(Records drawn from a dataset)
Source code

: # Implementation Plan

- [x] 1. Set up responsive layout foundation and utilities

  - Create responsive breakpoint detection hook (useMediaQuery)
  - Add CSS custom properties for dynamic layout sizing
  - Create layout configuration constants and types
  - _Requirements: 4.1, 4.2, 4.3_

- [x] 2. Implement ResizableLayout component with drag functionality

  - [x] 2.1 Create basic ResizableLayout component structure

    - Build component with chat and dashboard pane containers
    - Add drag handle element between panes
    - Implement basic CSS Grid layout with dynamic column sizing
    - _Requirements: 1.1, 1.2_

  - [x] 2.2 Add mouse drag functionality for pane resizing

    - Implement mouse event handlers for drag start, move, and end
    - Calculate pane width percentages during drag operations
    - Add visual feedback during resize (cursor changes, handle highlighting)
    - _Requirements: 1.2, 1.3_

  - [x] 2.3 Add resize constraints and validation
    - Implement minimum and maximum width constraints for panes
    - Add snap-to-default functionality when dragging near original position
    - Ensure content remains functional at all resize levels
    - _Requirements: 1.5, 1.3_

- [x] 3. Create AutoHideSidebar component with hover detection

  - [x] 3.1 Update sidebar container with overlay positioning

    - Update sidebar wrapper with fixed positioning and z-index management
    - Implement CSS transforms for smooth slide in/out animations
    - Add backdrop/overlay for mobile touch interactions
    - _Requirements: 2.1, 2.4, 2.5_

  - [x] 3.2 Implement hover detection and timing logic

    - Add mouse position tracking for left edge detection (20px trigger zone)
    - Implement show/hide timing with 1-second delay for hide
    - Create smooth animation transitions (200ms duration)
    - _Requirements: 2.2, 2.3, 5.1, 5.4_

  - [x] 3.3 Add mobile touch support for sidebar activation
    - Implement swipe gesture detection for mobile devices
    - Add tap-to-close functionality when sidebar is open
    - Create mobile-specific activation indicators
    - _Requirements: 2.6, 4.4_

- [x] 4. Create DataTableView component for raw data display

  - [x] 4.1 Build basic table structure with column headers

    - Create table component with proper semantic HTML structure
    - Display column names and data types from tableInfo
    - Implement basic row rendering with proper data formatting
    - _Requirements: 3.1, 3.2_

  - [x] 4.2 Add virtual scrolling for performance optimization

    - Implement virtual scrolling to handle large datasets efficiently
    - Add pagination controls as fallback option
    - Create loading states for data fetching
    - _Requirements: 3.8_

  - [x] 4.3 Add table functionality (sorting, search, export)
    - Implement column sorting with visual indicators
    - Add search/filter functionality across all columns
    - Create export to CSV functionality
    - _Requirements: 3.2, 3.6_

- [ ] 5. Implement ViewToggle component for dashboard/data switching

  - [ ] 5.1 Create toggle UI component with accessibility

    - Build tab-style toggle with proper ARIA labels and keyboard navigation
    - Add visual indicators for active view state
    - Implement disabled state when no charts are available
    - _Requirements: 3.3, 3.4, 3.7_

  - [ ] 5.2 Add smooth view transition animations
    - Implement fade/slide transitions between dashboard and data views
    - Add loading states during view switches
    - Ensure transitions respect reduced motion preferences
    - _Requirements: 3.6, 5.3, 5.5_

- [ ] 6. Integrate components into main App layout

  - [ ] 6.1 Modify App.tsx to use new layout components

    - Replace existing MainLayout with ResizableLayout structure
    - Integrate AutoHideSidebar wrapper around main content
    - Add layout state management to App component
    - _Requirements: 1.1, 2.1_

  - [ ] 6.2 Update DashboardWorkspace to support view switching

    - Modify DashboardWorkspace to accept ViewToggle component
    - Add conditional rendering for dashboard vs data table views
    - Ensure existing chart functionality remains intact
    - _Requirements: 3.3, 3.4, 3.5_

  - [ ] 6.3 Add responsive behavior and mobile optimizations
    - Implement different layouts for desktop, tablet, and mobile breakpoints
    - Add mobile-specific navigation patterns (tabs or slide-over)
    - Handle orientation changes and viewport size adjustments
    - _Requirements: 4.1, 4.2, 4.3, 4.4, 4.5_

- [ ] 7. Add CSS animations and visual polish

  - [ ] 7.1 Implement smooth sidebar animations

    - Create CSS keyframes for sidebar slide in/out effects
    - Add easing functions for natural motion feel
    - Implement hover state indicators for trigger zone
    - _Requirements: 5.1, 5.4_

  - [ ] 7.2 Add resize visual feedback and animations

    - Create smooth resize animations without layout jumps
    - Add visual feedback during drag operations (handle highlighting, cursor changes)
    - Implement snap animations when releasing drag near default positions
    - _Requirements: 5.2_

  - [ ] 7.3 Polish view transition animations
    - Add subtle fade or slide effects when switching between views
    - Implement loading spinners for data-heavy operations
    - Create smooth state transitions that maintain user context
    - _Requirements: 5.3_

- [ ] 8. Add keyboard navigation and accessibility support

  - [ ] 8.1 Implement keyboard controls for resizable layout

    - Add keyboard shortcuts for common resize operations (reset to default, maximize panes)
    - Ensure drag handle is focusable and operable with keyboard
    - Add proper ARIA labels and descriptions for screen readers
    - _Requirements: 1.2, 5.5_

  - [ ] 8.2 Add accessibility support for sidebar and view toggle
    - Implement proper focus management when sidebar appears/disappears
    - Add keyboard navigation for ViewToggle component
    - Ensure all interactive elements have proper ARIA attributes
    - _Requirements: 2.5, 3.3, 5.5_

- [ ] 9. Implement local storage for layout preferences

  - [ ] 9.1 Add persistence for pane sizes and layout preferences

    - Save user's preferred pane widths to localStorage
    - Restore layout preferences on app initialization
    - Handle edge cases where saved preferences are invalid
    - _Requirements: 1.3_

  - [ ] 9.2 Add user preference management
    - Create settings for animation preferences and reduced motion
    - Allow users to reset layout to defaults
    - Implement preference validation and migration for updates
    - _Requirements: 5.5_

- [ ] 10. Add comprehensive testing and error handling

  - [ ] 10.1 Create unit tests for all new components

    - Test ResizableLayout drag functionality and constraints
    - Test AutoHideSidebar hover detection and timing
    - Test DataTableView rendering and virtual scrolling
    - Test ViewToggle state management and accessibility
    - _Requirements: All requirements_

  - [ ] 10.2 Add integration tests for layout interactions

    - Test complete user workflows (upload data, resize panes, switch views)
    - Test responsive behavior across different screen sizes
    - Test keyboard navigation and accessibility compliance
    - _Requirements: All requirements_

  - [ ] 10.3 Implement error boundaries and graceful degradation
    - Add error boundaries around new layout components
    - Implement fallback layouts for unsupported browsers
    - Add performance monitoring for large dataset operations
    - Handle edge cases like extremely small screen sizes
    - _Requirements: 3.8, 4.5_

:: Task instructions ::
Copying begins at the line that holds "- _Requirements: 2.5, 3.3, 5.5_" and ends at the last line of the data above, with both included and each line kept exactly.

:: Result below ::
    - _Requirements: 2.5, 3.3, 5.5_

- [ ] 9. Implement local storage for layout preferences

  - [ ] 9.1 Add persistence for pane sizes and layout preferences

    - Save user's preferred pane widths to localStorage
    - Restore layout preferences on app initialization
    - Handle edge cases where saved preferences are invalid
    - _Requirements: 1.3_

  - [ ] 9.2 Add user preference management
    - Create settings for animation preferences and reduced motion
    - Allow users to reset layout to defaults
    - Implement preference validation and migration for updates
    - _Requirements: 5.5_

- [ ] 10. Add comprehensive testing and error handling

  - [ ] 10.1 Create unit tests for all new components

    - Test ResizableLayout drag functionality and constraints
    - Test AutoHideSidebar hover detection and timing
    - Test DataTableView rendering and virtual scrolling
    - Test ViewToggle state management and accessibility
    - _Requirements: All requirements_

  - [ ] 10.2 Add integration tests for layout interactions

    - Test complete user workflows (upload data, resize panes, switch views)
    - Test responsive behavior across different screen sizes
    - Test keyboard navigation and accessibility compliance
    - _Requirements: All requirements_

  - [ ] 10.3 Implement error boundaries and graceful degradation
    - Add error boundaries around new layout components
    - Implement fallback layouts for unsupported browsers
    - Add performance monitoring for large dataset operations
    - Handle edge cases like extremely small screen sizes
    - _Requirements: 3.8, 4.5_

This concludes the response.